** Data under study follows **

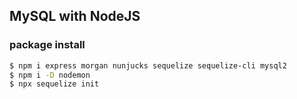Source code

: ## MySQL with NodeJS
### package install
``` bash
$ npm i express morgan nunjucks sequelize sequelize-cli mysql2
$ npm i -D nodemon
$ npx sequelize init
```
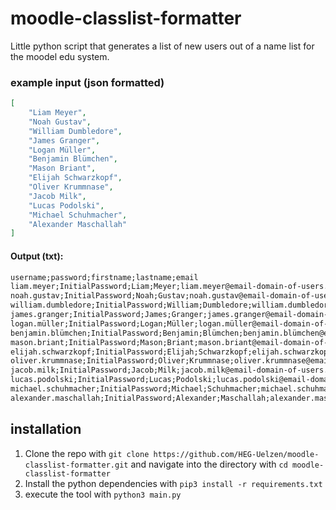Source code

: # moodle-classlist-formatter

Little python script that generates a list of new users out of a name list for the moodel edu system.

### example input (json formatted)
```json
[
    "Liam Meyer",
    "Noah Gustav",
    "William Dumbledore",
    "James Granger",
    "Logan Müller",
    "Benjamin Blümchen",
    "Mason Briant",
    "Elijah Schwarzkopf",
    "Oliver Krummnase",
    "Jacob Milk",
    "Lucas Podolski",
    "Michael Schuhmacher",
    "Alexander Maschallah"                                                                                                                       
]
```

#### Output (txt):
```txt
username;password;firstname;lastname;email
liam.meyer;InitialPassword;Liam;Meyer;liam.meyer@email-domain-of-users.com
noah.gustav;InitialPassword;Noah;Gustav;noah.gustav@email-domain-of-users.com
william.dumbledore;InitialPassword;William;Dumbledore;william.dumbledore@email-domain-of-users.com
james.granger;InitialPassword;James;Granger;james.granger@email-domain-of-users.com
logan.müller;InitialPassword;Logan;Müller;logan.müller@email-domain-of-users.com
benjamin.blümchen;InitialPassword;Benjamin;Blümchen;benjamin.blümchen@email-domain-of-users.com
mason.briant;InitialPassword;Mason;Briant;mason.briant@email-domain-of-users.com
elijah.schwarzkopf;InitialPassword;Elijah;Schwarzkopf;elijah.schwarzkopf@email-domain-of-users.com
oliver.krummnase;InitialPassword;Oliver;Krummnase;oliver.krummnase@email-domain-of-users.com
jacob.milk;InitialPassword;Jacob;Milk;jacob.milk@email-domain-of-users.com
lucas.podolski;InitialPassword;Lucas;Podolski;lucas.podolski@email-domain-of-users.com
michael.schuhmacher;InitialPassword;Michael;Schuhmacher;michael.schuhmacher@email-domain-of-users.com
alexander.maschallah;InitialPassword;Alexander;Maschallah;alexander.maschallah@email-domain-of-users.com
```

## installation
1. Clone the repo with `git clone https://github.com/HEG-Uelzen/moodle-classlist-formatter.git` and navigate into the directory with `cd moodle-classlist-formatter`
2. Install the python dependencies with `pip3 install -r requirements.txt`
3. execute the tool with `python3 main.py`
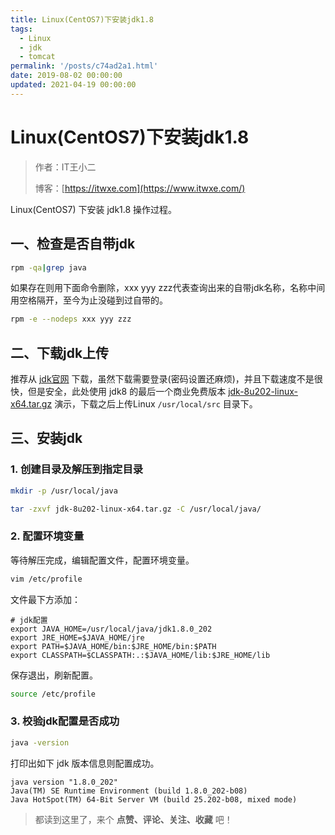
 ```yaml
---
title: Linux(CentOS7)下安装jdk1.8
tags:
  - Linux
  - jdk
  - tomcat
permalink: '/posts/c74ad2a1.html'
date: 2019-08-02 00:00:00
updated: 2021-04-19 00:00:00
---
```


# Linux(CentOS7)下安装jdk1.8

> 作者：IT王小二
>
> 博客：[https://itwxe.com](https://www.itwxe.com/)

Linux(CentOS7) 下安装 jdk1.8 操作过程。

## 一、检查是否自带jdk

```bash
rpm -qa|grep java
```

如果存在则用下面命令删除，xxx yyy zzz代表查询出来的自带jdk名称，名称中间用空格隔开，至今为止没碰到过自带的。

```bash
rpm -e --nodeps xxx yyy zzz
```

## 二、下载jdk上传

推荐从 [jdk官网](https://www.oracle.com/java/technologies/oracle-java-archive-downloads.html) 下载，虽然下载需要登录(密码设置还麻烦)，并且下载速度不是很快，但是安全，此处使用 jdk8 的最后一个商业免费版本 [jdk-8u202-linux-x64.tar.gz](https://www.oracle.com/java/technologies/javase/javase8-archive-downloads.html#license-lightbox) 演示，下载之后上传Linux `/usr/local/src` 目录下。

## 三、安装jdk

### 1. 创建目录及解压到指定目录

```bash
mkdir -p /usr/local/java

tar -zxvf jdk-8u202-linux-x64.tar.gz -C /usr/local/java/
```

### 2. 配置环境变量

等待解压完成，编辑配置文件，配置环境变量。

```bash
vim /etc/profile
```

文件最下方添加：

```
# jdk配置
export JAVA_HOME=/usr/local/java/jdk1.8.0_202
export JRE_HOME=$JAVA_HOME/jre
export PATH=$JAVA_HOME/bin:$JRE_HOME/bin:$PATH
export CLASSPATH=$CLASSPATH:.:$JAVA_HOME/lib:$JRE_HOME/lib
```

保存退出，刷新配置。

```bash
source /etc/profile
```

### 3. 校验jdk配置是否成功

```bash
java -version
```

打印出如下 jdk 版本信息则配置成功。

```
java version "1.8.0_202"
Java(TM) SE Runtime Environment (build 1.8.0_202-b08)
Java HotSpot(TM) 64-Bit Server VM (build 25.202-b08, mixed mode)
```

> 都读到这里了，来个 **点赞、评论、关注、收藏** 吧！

** End of Data under study **

Your reply should repeat the entries above exactly, leaving the pictures out.

=== Answer section ===
Source code

: ## MySQL with NodeJS
### package install
``` bash
$ npm i express morgan nunjucks sequelize sequelize-cli mysql2
$ npm i -D nodemon
$ npx sequelize init
```
Source code

: # moodle-classlist-formatter

Little python script that generates a list of new users out of a name list for the moodel edu system.

### example input (json formatted)
```json
[
    "Liam Meyer",
    "Noah Gustav",
    "William Dumbledore",
    "James Granger",
    "Logan Müller",
    "Benjamin Blümchen",
    "Mason Briant",
    "Elijah Schwarzkopf",
    "Oliver Krummnase",
    "Jacob Milk",
    "Lucas Podolski",
    "Michael Schuhmacher",
    "Alexander Maschallah"                                                                                                                       
]
```

#### Output (txt):
```txt
username;password;firstname;lastname;email
liam.meyer;InitialPassword;Liam;Meyer;liam.meyer@email-domain-of-users.com
noah.gustav;InitialPassword;Noah;Gustav;noah.gustav@email-domain-of-users.com
william.dumbledore;InitialPassword;William;Dumbledore;william.dumbledore@email-domain-of-users.com
james.granger;InitialPassword;James;Granger;james.granger@email-domain-of-users.com
logan.müller;InitialPassword;Logan;Müller;logan.müller@email-domain-of-users.com
benjamin.blümchen;InitialPassword;Benjamin;Blümchen;benjamin.blümchen@email-domain-of-users.com
mason.briant;InitialPassword;Mason;Briant;mason.briant@email-domain-of-users.com
elijah.schwarzkopf;InitialPassword;Elijah;Schwarzkopf;elijah.schwarzkopf@email-domain-of-users.com
oliver.krummnase;InitialPassword;Oliver;Krummnase;oliver.krummnase@email-domain-of-users.com
jacob.milk;InitialPassword;Jacob;Milk;jacob.milk@email-domain-of-users.com
lucas.podolski;InitialPassword;Lucas;Podolski;lucas.podolski@email-domain-of-users.com
michael.schuhmacher;InitialPassword;Michael;Schuhmacher;michael.schuhmacher@email-domain-of-users.com
alexander.maschallah;InitialPassword;Alexander;Maschallah;alexander.maschallah@email-domain-of-users.com
```

## installation
1. Clone the repo with `git clone https://github.com/HEG-Uelzen/moodle-classlist-formatter.git` and navigate into the directory with `cd moodle-classlist-formatter`
2. Install the python dependencies with `pip3 install -r requirements.txt`
3. execute the tool with `python3 main.py`
 ```yaml
---
title: Linux(CentOS7)下安装jdk1.8
tags:
  - Linux
  - jdk
  - tomcat
permalink: '/posts/c74ad2a1.html'
date: 2019-08-02 00:00:00
updated: 2021-04-19 00:00:00
---
```


# Linux(CentOS7)下安装jdk1.8

> 作者：IT王小二
>
> 博客：[https://itwxe.com](https://www.itwxe.com/)

Linux(CentOS7) 下安装 jdk1.8 操作过程。

## 一、检查是否自带jdk

```bash
rpm -qa|grep java
```

如果存在则用下面命令删除，xxx yyy zzz代表查询出来的自带jdk名称，名称中间用空格隔开，至今为止没碰到过自带的。

```bash
rpm -e --nodeps xxx yyy zzz
```

## 二、下载jdk上传

推荐从 [jdk官网](https://www.oracle.com/java/technologies/oracle-java-archive-downloads.html) 下载，虽然下载需要登录(密码设置还麻烦)，并且下载速度不是很快，但是安全，此处使用 jdk8 的最后一个商业免费版本 [jdk-8u202-linux-x64.tar.gz](https://www.oracle.com/java/technologies/javase/javase8-archive-downloads.html#license-lightbox) 演示，下载之后上传Linux `/usr/local/src` 目录下。

## 三、安装jdk

### 1. 创建目录及解压到指定目录

```bash
mkdir -p /usr/local/java

tar -zxvf jdk-8u202-linux-x64.tar.gz -C /usr/local/java/
```

### 2. 配置环境变量

等待解压完成，编辑配置文件，配置环境变量。

```bash
vim /etc/profile
```

文件最下方添加：

```
# jdk配置
export JAVA_HOME=/usr/local/java/jdk1.8.0_202
export JRE_HOME=$JAVA_HOME/jre
export PATH=$JAVA_HOME/bin:$JRE_HOME/bin:$PATH
export CLASSPATH=$CLASSPATH:.:$JAVA_HOME/lib:$JRE_HOME/lib
```

保存退出，刷新配置。

```bash
source /etc/profile
```

### 3. 校验jdk配置是否成功

```bash
java -version
```

打印出如下 jdk 版本信息则配置成功。

```
java version "1.8.0_202"
Java(TM) SE Runtime Environment (build 1.8.0_202-b08)
Java HotSpot(TM) 64-Bit Server VM (build 25.202-b08, mixed mode)
```

> 都读到这里了，来个 **点赞、评论、关注、收藏** 吧！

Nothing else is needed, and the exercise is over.